### Requirement
Look for "polinomio" in the records and copy every line that has it.

### Information provided
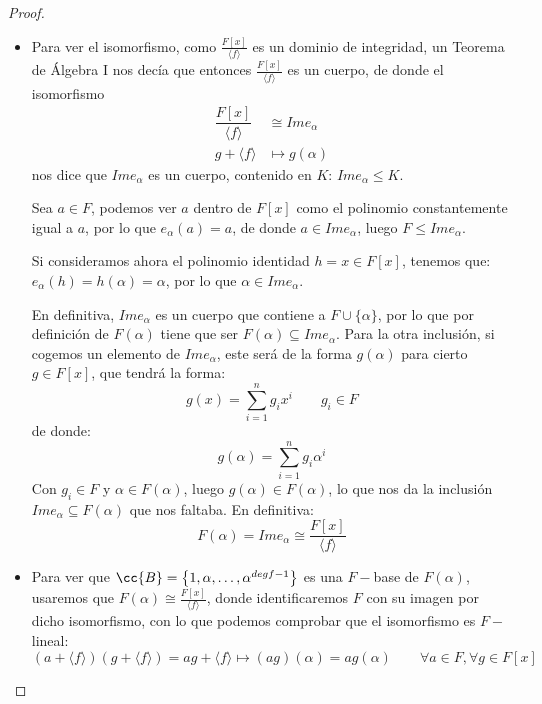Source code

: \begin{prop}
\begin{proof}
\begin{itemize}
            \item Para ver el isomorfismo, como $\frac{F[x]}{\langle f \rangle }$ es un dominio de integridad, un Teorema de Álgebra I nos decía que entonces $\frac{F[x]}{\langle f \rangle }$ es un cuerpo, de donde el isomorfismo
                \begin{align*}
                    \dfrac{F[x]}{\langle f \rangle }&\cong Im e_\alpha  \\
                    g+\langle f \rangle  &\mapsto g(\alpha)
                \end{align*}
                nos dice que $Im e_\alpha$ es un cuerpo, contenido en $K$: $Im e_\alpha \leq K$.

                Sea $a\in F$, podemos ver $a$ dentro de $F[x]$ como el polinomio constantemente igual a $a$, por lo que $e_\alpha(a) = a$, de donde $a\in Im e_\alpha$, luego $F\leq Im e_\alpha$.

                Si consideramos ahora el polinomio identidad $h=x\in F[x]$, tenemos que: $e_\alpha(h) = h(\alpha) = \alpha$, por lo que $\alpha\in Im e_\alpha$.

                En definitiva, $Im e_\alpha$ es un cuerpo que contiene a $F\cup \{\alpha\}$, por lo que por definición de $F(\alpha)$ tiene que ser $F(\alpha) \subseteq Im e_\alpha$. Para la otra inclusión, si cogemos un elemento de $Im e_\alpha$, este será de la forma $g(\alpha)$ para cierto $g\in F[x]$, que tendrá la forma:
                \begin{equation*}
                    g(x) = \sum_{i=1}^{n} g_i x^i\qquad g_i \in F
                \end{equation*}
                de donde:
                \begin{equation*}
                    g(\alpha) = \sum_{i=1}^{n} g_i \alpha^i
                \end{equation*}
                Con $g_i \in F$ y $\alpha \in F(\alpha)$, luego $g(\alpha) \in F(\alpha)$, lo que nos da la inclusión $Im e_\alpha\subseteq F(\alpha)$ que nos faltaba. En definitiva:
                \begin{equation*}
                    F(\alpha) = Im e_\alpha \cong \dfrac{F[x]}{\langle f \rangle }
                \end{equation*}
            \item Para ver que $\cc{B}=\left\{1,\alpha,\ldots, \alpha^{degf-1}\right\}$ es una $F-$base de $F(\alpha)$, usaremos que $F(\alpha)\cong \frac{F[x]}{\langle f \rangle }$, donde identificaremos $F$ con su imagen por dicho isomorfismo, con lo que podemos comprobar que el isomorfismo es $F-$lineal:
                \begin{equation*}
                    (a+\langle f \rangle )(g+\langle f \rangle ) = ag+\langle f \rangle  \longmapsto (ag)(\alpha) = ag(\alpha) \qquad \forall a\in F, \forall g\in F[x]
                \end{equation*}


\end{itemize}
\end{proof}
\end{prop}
* * *
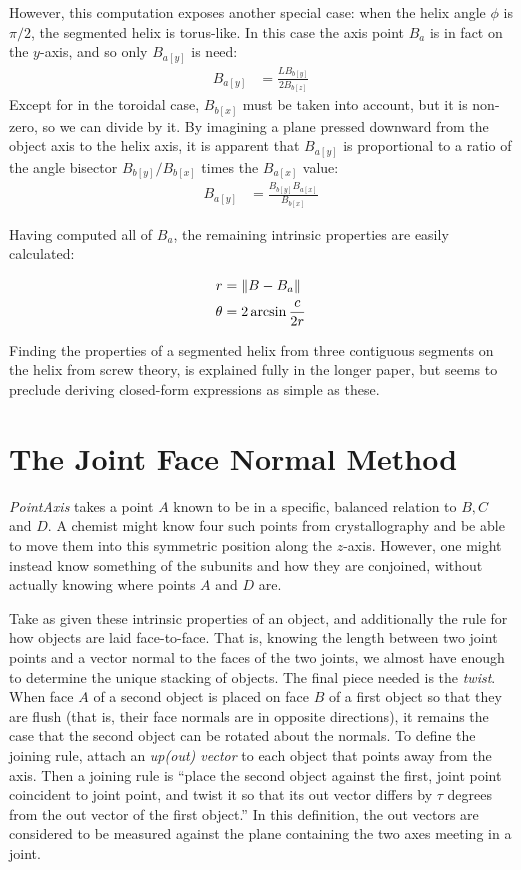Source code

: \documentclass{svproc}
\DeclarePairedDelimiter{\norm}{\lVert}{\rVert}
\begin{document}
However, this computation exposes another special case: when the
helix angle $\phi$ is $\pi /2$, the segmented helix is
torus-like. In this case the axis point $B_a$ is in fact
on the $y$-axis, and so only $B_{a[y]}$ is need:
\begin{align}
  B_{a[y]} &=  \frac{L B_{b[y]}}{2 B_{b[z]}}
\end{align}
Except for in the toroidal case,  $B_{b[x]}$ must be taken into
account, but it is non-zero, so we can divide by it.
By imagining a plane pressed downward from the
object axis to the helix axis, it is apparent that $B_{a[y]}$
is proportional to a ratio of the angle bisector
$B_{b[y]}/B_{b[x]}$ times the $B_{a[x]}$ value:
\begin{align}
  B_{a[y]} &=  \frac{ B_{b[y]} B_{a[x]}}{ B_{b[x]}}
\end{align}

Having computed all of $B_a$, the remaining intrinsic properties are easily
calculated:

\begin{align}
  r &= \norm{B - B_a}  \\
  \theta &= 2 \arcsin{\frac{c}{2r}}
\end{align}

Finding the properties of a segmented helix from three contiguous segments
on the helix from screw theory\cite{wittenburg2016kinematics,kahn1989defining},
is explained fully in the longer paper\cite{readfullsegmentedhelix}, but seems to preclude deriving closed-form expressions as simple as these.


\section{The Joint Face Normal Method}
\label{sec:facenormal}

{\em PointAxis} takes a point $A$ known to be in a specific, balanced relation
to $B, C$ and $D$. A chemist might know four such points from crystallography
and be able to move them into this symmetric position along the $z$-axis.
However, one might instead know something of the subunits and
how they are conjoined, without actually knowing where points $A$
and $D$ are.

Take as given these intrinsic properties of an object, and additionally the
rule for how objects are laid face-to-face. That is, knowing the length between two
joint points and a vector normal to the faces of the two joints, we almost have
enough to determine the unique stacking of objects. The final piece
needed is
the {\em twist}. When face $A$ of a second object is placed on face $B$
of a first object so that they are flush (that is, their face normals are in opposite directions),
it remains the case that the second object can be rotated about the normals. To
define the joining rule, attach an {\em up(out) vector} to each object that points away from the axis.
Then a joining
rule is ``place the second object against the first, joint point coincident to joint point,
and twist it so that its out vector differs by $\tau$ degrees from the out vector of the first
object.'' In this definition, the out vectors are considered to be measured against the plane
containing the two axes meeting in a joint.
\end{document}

### Exercise output
                Sea $a\in F$, podemos ver $a$ dentro de $F[x]$ como el polinomio constantemente igual a $a$, por lo que $e_\alpha(a) = a$, de donde $a\in Im e_\alpha$, luego $F\leq Im e_\alpha$.
                Si consideramos ahora el polinomio identidad $h=x\in F[x]$, tenemos que: $e_\alpha(h) = h(\alpha) = \alpha$, por lo que $\alpha\in Im e_\alpha$.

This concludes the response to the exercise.